Stop SOLR cache write storm: gate @with_solr_cache on env flag + back off on 5xx

Robbie1977 · Robbie1977 · commit c4f29a5935db · 2026-05-27T06:03:53.000Z
Two related fixes for the cache-layer behaviour that's been flooding CI logs with "Failed to cache result: HTTP 500" and adding ~200-300ms per query while the SOLR vfb_json core has a broken Lucene index (`/var/solr/data/vfb_json/data/index/_3koa1.fdm: Input/output error` → `IndexWriter is closed`). 1) `@with_solr_cache` was firing unconditionally. The __init__.py guard only gated the second-layer `patch_vfbquery_with_caching()` patch, but the @with_solr_cache decorator is applied at module-import time to functions in vfb_queries.py (term_info, instances, templates, neurons_part_here, etc.) and was running its full cache write/read path even when VFBQUERY_CACHE_ENABLED=false. With caching disabled on a broken SOLR backend, every call still made the failing write attempt. Fix: respect the env flag inside the wrapper — if disabled, pop force_refresh (so the wrapped function doesn't see a stray kwarg it can't accept) and call straight through. 2) cache_result() backed off only on `Exception`. HTTP 5xx responses (Lucene IndexWriter closed, SOLR proxy 502/503) hit the `else:` branch which just logged and returned False — every subsequent call re-attempted the same write, hitting the same 5xx, costing 200-300ms each time and producing a multi-KB stack trace per call. Fix: treat any 5xx as cause to set _solr_disabled and start the same backoff window the exception path uses. 4xx still logs once but doesn't disable (likely a payload/config issue, not server-down). Net effect on the python-test workflow: - VFBQUERY_CACHE_ENABLED=false → no cache writes attempted at all - VFBQUERY_CACHE_ENABLED=true on a broken backend → one warning, then fast-fail for the backoff window Server-side: the broken Lucene segment on the SOLR vfb_json core is a separate sysadmin issue (filesystem I/O error on the SOLR host). This PR doesn't fix it, but it stops the failure from cascading into every test run. Refs: PR #41 CI logs showing the storm.

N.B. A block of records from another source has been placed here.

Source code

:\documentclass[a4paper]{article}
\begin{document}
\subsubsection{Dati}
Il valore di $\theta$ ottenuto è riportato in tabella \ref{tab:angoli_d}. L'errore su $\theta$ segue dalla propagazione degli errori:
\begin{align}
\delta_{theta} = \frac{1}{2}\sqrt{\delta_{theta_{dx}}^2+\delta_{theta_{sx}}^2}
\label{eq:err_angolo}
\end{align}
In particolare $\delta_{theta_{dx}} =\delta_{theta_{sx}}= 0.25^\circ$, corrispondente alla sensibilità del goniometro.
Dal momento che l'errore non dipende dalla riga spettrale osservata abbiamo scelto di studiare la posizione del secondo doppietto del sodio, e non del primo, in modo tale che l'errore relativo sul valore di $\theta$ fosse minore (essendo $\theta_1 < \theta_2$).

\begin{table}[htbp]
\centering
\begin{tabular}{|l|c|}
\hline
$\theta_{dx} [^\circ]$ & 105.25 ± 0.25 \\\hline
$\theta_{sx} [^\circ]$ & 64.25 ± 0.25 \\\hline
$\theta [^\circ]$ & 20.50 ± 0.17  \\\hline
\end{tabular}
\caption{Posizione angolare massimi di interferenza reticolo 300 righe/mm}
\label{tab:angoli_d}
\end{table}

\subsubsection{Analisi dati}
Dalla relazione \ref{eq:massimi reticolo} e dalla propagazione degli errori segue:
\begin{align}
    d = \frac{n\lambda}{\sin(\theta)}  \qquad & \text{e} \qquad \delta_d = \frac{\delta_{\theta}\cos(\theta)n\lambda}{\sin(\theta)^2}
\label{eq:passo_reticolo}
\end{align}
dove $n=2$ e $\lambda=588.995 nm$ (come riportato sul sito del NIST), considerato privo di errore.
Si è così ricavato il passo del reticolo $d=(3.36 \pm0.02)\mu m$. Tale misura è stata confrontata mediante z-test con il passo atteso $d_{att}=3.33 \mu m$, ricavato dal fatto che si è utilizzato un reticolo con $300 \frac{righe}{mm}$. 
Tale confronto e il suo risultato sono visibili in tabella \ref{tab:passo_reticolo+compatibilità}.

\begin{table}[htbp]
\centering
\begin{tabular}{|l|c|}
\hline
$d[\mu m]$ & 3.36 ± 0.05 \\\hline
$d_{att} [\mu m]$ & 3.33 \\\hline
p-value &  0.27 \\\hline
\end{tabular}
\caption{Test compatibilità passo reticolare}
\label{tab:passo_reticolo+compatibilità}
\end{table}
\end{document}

diff --git a/src/vfbquery/solr_result_cache.py b/src/vfbquery/solr_result_cache.py
@@ -391,9 +391,33 @@ def cache_result(self, query_type: str, term_id: str, result: Any, **params) ->
                 logger.info(f"Cached {query_type} for {term_id} as {cache_doc_id}, size: {cached_data['result_size']/1024:.1f}KB")
                 return True
             else:
-                logger.error(f"Failed to cache result: HTTP {response.status_code} - {response.text}")

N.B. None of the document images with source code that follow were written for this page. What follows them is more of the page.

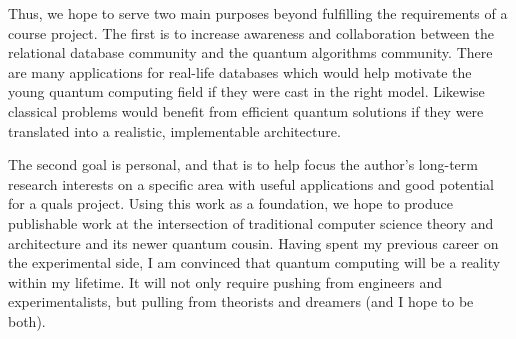 \documentclass{toc}
\theoremstyle{plain}
\theoremstyle{definition}
\begin{document}
Thus, we hope to serve two main purposes beyond fulfilling the requirements
of a course project. The first is to increase awareness and collaboration
between the relational database community and the quantum algorithms
community. There are many applications for real-life databases
which would help motivate the young quantum computing field if they were
cast in the right model. Likewise classical problems would
benefit from efficient quantum solutions if they were translated into a
realistic, implementable architecture.

The second goal is personal, and that is to help focus the author's
long-term research interests on a specific area with useful applications
and good potential for a quals project.
Using this work as a foundation, we hope to produce
publishable work at the intersection of traditional computer science theory
and architecture and its newer quantum cousin. Having spent my previous
career on the experimental side, I am convinced that quantum computing will
be a reality within my lifetime. It will not only require pushing from
engineers and experimentalists, but pulling from theorists and dreamers
(and I hope to be both).



\end{document}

+                # Server-side failure (typical examples: 500 Lucene IndexWriter
+                # closed after a disk I/O error; 502/503 SOLR proxy down). The
+                # original code only logged here and kept retrying every call,
+                # which floods the log and adds ~200-300ms per query for the
+                # round-trip to fail. Treat any 5xx as cause to trip the same
+                # backoff machinery the exception branch uses, so subsequent
+                # cache_result() calls fast-fail via _solr_available().
+                err = f"HTTP {response.status_code} - {response.text[:500]}"
+                if response.status_code >= 500:
+                    self._solr_disabled = True
+                    self._solr_disabled_until = time.time() + self._solr_backoff_seconds
+                    if err != self._solr_last_error:
+                        logger.warning(
+                            "Solr cache write returned %d; disabling cache for %ds: %s",
+                            response.status_code,
+                            self._solr_backoff_seconds,
+                            err,
+                        )
+                        self._solr_last_error = err
+                else:
+                    # 4xx — probably a payload / config issue. Don't disable
+                    # but log once.
+                    if err != self._solr_last_error:
+                        logger.error("Failed to cache result: %s", err)
+                        self._solr_last_error = err
                 return False
-                
+
         except Exception as e:
             # Mark Solr as temporarily unavailable to avoid repeated errors
             self._solr_disabled = True
@@ -766,9 +790,21 @@ def get_term_info(short_form, force_refresh=False, **kwargs):
     """
     def decorator(func):
         def wrapper(*args, **kwargs):
+            # Honour VFBQUERY_CACHE_ENABLED=false by bypassing the cache layer
+            # entirely. The __init__.py only gates the second-layer
+            # patch_vfbquery_with_caching() patch, but this @with_solr_cache
+            # decorator is applied at module-import time and so was firing
+            # unconditionally before this guard — flooding the log with HTTP
+            # 500s and adding hundreds of ms per call when the cache backend
+            # is down. Pop force_refresh either way so the wrapped function
+            # doesn't see a stray kwarg it doesn't accept.
+            if os.getenv('VFBQUERY_CACHE_ENABLED', 'true').lower() in ('false', '0', 'no', 'off'):
+                kwargs.pop('force_refresh', None)
+                return func(*args, **kwargs)
+
             # Check if force_refresh is requested (pop it before passing to function)
             force_refresh = kwargs.pop('force_refresh', False)
-            
+
             # Check if limit is applied - only cache full results (limit=-1)
             limit = kwargs.get('limit', -1)
             should_cache = (limit == -1)  # Only cache when getting all results (limit=-1)